Sunday, June 4, 2023

Koinonia: One God, three persons

The end of our second reading is from the conclusion of Saint Paul's Second Letter to the Corinthians. Koinonia is the Greek word translated in the New American Bible as "fellowship." Fellowship is a very weak translation of koinonia. What word would work better, you might ask? Easy. "Communion" is a much better translation.

This word can serve as a link between today's Solemnity and our observance next week of Solemnity of the Body and Blood of Christ. You see, all this talk of being transformed, of sharing in the divine nature, of being reborn in baptism as children of Father, through Jesus Christ, by the power of the Holy Spirit matters. It isn't, or at least shouldn't be, just a bunch of abstract twaddle. God, who is a tri-unity of persons, is koinonia. The Church, then too, is to be koinonia.

I'll be really honest. I don't think many people, at least in so-called "advanced" countries, experience the Church as kononia. This isn't just sad. It is catastrophic when the Church fails to be what she is meant to be.
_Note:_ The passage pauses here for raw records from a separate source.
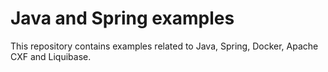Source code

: # Java and Spring examples

This repository contains examples related to Java, Spring, Docker, Apache CXF and Liquibase.

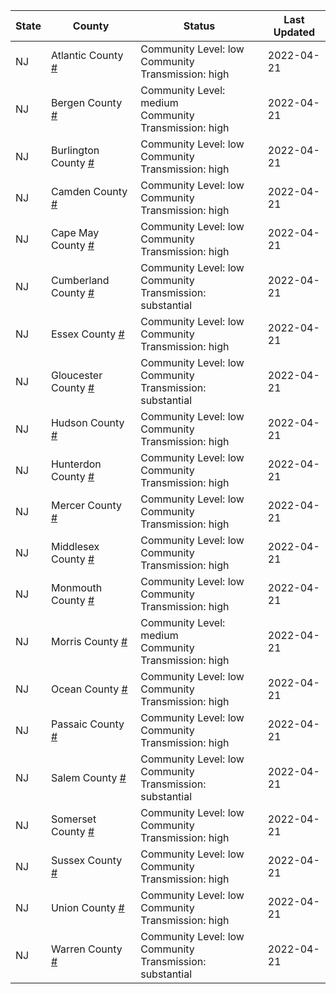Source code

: State | County | Status | Last Updated
--- | --- | --- | --- 
NJ | Atlantic County <a href="#atlantic_county">#</a> | <a name="atlantic_county"></a>Community Level: low<br/>Community Transmission: high | 2022-04-21
NJ | Bergen County <a href="#bergen_county">#</a> | <a name="bergen_county"></a>Community Level: medium<br/>Community Transmission: high | 2022-04-21
NJ | Burlington County <a href="#burlington_county">#</a> | <a name="burlington_county"></a>Community Level: low<br/>Community Transmission: high | 2022-04-21
NJ | Camden County <a href="#camden_county">#</a> | <a name="camden_county"></a>Community Level: low<br/>Community Transmission: high | 2022-04-21
NJ | Cape May County <a href="#cape_may_county">#</a> | <a name="cape_may_county"></a>Community Level: low<br/>Community Transmission: high | 2022-04-21
NJ | Cumberland County <a href="#cumberland_county">#</a> | <a name="cumberland_county"></a>Community Level: low<br/>Community Transmission: substantial | 2022-04-21
NJ | Essex County <a href="#essex_county">#</a> | <a name="essex_county"></a>Community Level: low<br/>Community Transmission: high | 2022-04-21
NJ | Gloucester County <a href="#gloucester_county">#</a> | <a name="gloucester_county"></a>Community Level: low<br/>Community Transmission: substantial | 2022-04-21
NJ | Hudson County <a href="#hudson_county">#</a> | <a name="hudson_county"></a>Community Level: low<br/>Community Transmission: high | 2022-04-21
NJ | Hunterdon County <a href="#hunterdon_county">#</a> | <a name="hunterdon_county"></a>Community Level: low<br/>Community Transmission: high | 2022-04-21
NJ | Mercer County <a href="#mercer_county">#</a> | <a name="mercer_county"></a>Community Level: low<br/>Community Transmission: high | 2022-04-21
NJ | Middlesex County <a href="#middlesex_county">#</a> | <a name="middlesex_county"></a>Community Level: low<br/>Community Transmission: high | 2022-04-21
NJ | Monmouth County <a href="#monmouth_county">#</a> | <a name="monmouth_county"></a>Community Level: low<br/>Community Transmission: high | 2022-04-21
NJ | Morris County <a href="#morris_county">#</a> | <a name="morris_county"></a>Community Level: medium<br/>Community Transmission: high | 2022-04-21
NJ | Ocean County <a href="#ocean_county">#</a> | <a name="ocean_county"></a>Community Level: low<br/>Community Transmission: high | 2022-04-21
NJ | Passaic County <a href="#passaic_county">#</a> | <a name="passaic_county"></a>Community Level: low<br/>Community Transmission: high | 2022-04-21
NJ | Salem County <a href="#salem_county">#</a> | <a name="salem_county"></a>Community Level: low<br/>Community Transmission: substantial | 2022-04-21
NJ | Somerset County <a href="#somerset_county">#</a> | <a name="somerset_county"></a>Community Level: low<br/>Community Transmission: high | 2022-04-21
NJ | Sussex County <a href="#sussex_county">#</a> | <a name="sussex_county"></a>Community Level: low<br/>Community Transmission: high | 2022-04-21
NJ | Union County <a href="#union_county">#</a> | <a name="union_county"></a>Community Level: low<br/>Community Transmission: high | 2022-04-21
NJ | Warren County <a href="#warren_county">#</a> | <a name="warren_county"></a>Community Level: low<br/>Community Transmission: substantial | 2022-04-21
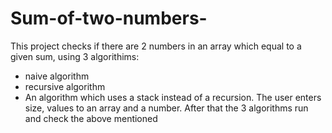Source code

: # Sum-of-two-numbers-
This project checks if there are 2 numbers in an array which equal to a given sum, using 3 algorithims:
- naive algorithm
- recursive algorithm 
- An algorithm which uses a stack instead of a recursion.
The user enters size, values to an array and a number. After that the 3 algorithms run and check the above mentioned
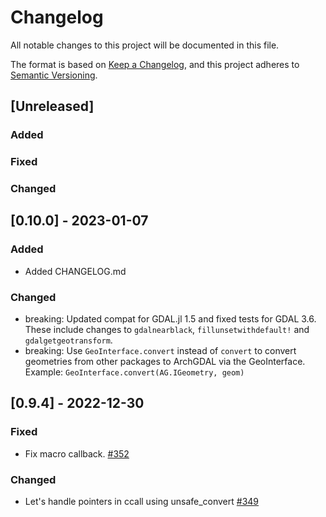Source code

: # Changelog

All notable changes to this project will be documented in this file.

The format is based on [Keep a Changelog](https://keepachangelog.com/en/1.0.0/),
and this project adheres to [Semantic Versioning](https://semver.org/spec/v2.0.0.html).


## [Unreleased]

### Added

### Fixed

### Changed

## [0.10.0] - 2023-01-07

### Added

- Added CHANGELOG.md

### Changed

- breaking: Updated compat for GDAL.jl 1.5 and fixed tests for GDAL 3.6. These include changes to `gdalnearblack`, `fillunsetwithdefault!` and `gdalgetgeotransform`.
- breaking: Use `GeoInterface.convert` instead of `convert` to convert geometries from other
  packages to ArchGDAL via the GeoInterface. Example: `GeoInterface.convert(AG.IGeometry, geom)`

## [0.9.4] - 2022-12-30

### Fixed

-  Fix macro callback. [#352](https://github.com/yeesian/ArchGDAL.jl/pull/352)

### Changed

- Let's handle pointers in ccall using unsafe_convert [#349](https://github.com/yeesian/ArchGDAL.jl/pull/349)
Because most Catholics tend to prioritize divine unity over God's revealed tri-unity, which really amounts to a kind of material modalism, most Christians remain, in the words of Karl Rahner, "mere monotheists." Mere monotheism has practical consequences. It tends to result in mistaking strict doctrinal conformity with unity. Conformity can't tolerate diversity.

Strictly policed conformity is not unity. Genuine communion, genuine community, real koinonia doesn't just tolerate or accept diversity, it positively requires it! Just look at the filoque, the phrase inserted very late into the Nicene-Constantinopolitan creed that asserts that the Holy Spirit proceeds from the Father "and the Son" (filoque means "and the Son"). At least for Roman Catholics, acceptance of the filoque is not grounds for not being communion.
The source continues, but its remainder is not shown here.